Sehr bald wurde mein Gebet auf den Prüfstand gestellt: Als ich aufwachte, war durch die Bronchitis, die ich mir am letzten Tag des Jahres bei einem Wetterumschwung geholt hatte, meine Stimme fast verschwunden – in der Messe konnte ich mich nur mit Mühe verständlich machen – der Zustand verschlimmerte sich den Tag über noch mehr, so dass ich am Abend es machen musste, wie die Prediger des Mittelalters, wenn sie große Volksmengen vor sich hatten:
Die Begleiter mussten dann das weitersagen, was der Prediger von seiner Stelle aus sprach. mein Katechet França machte seine Sache gut, aber auch bei ihm machte sich schon eine Erkältung bemerkbar; und die war gestern Morgen zu einer akuten Lungenentzündung mit Fieber und starken Brustschmerzen geworden. Da blieb mir nichts anderes übrig, als den Befehl zur Rückkehr nach Cruzeiro do Sul zu geben
Ich kam noch so früh an, dass ich die Radiodurchsage diktieren und verbreiten lassen und mein Motorist gleich die notwendigen Medikamente kaufen konnte – ich hoffe, dass meine Freunde im Riozinho da Liberdade meine Entscheidung verstehen und auf den nächsten Besuch warten.

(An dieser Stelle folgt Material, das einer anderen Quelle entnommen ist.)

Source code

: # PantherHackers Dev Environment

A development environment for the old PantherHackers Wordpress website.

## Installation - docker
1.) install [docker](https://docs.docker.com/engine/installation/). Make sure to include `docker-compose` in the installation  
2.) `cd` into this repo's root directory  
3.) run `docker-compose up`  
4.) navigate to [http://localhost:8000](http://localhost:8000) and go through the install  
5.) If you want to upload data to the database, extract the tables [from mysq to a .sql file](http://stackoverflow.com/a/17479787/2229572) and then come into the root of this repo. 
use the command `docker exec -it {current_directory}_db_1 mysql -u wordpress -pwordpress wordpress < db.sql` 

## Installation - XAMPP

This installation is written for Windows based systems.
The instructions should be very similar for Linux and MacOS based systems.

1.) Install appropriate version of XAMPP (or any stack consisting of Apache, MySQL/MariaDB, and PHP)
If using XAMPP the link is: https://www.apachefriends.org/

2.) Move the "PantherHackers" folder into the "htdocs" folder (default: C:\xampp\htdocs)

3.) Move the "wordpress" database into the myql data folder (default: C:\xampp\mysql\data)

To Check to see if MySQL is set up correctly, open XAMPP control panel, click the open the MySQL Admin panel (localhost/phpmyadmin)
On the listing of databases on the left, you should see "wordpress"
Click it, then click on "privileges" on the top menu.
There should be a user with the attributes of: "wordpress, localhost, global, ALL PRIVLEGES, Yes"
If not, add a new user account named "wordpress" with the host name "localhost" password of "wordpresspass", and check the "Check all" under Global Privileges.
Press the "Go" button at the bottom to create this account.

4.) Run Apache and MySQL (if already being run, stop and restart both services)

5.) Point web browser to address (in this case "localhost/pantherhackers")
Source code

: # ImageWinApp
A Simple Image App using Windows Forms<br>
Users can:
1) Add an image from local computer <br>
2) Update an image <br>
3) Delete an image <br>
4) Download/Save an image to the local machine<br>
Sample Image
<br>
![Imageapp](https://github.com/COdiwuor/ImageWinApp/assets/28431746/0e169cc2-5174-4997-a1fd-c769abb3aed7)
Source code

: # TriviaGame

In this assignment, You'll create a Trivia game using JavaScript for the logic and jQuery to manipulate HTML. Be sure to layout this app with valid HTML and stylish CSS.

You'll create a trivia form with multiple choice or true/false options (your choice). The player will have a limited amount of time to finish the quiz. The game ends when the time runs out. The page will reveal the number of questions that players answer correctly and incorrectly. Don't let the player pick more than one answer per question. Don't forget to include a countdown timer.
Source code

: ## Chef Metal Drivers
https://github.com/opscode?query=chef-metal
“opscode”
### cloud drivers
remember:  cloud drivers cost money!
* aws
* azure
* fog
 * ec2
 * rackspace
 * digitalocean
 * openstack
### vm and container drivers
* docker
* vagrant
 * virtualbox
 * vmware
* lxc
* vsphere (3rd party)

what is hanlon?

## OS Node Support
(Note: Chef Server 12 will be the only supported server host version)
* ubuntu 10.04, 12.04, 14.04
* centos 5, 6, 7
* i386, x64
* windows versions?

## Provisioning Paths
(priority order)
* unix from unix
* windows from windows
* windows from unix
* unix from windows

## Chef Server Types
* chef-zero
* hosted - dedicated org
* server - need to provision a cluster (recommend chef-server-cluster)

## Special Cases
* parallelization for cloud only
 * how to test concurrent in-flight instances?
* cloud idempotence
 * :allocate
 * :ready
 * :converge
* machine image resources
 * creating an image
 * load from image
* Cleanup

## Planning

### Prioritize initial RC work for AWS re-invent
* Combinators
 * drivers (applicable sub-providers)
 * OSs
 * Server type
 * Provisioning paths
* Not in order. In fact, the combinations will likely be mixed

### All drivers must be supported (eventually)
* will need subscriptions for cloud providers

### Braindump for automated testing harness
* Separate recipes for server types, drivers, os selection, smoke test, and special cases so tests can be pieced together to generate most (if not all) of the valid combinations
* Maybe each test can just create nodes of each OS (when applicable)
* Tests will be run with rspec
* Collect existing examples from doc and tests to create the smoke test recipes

Die Lage der Menschen ist ähnlich wie jene im Rio Ipixuna, den ich im Dezember besucht habe: Die Bedrohung der Umwelt besteht nach wie vor; meine Anzeige in Radio und Zeitung bzgl. von Abholzung hatte zur Folge, dass ein Großgrundbesitzer, der nicht einmal persönlich genannt war, mir mit einem Prozeß wegen "moralischen Schadens" droht. Diesem Prozeß sehe ich sehr gelassen entgegen; denn er würde mir und vielen anderen Umweltfreunden die Gelegenheit geben, von jenem Großgrundbesitzer begangene und längst vergessen geglaubte wieder auszukramen und zur Sprache zu bringen.
Sehr viele Malaria-Fälle gab es auch im Liberdade und eine nur beschränkte und oberflächliche Hilfe seitens der zuständigen Stellen. Über die Beteiligung an den Gottesdiensten kann ich nur wenig sagen; es waren zu wenige, als dass ich einen Gesamtüberblick geben könnte.

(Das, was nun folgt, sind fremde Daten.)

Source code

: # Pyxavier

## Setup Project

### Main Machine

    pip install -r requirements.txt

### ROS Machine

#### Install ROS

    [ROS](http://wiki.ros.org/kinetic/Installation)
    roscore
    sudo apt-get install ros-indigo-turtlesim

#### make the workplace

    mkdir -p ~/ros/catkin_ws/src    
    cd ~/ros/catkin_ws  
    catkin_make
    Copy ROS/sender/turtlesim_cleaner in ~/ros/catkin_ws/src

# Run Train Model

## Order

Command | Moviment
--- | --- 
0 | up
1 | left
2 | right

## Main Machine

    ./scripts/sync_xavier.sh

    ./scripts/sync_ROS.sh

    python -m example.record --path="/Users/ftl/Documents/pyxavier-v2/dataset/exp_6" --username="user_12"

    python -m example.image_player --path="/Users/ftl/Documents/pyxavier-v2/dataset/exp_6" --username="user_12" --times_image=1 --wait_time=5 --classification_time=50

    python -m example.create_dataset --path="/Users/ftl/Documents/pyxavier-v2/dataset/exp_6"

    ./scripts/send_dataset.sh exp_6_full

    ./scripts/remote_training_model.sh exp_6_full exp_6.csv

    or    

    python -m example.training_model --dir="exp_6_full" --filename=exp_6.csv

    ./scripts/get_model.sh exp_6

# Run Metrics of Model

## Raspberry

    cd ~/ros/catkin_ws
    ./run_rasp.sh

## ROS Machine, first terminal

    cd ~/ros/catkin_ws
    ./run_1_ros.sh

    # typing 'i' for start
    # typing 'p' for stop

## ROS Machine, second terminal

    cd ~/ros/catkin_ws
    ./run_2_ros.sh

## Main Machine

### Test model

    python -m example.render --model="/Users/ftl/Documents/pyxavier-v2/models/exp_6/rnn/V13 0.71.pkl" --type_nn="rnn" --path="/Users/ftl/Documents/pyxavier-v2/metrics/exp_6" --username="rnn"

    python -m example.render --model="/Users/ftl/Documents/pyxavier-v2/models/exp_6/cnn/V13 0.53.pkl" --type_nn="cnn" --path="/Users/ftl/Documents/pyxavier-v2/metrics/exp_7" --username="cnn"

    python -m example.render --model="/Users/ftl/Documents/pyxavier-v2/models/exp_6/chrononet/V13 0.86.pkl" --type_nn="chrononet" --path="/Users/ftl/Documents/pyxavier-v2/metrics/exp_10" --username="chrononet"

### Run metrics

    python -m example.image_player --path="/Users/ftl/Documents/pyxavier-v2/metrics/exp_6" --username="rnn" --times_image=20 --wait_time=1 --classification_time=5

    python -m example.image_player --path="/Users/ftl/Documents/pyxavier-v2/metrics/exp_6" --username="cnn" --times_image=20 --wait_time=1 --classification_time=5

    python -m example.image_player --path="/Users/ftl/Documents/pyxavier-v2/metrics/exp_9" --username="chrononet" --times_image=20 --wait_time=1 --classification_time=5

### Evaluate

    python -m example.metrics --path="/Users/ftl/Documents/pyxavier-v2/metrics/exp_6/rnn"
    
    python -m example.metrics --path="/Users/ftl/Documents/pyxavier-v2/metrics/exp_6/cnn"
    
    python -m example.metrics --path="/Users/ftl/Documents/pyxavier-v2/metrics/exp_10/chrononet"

Etwas Gutes beobachtete ich auch: Die Leute verlassen sich jetzt nicht nur mehr auf die Erzeugung von "Farinha2 (Manjokmehl), weil vor wenigen Monaten eine Raupenplage so viel zerstört hatte, dass sie fast keine Ernte hatten einbringen können. Die Zahl der Schmetterlinge war an einigen Tagen so groß, dass man nicht die andere Seite des relativ schmalen Flusses sehen konnte! Durch Schaden klug geworden, pflanzen sie jetzt auch vermehrt Mais an, stellen also ihre Existenz auf ein zusätzliches Standbein.
Hier traf ich heute schon zwei der Koordinatoren des Projektes des
"Jesuskind von Nazareth" – der dritte hatte einen Motorradunfall; ein Hund war ihm ins Motorrad gelaufen, er stürzte und hat sehr starke Hautabschürfungen und versucht, sich daheim zu kurieren. Doch geht die Arbeit mit den Kindern und ihren Eltern unvermindert weiter. Wegen des Ausfalls eines Soldaten wird unser Feldzug gegen dieses Elend doch nicht abgeblasen! Auch kann ich mich jetzt wieder schneller um jene Probleme kümmern, welche mir das Amt des Generalvikars aufbürdet. Da kann ich nur auf die Gnade des Heiligen Geistes hoffen und seine Wundermacht, dass sich so manche Frage löst, welche unlösbar erscheint – nicht alles hängt ja vom Geld ab, es gibt auch andere Probleme!
Allen, die diese Seite bisher gelesen haben, wünsche ich noch einmal ein glückseliges, gesegnetes Neues Jahr! Möge es Euch nach einem brasilianischen Wort das Doppelte von dem bringen, was Ihr mir wünscht!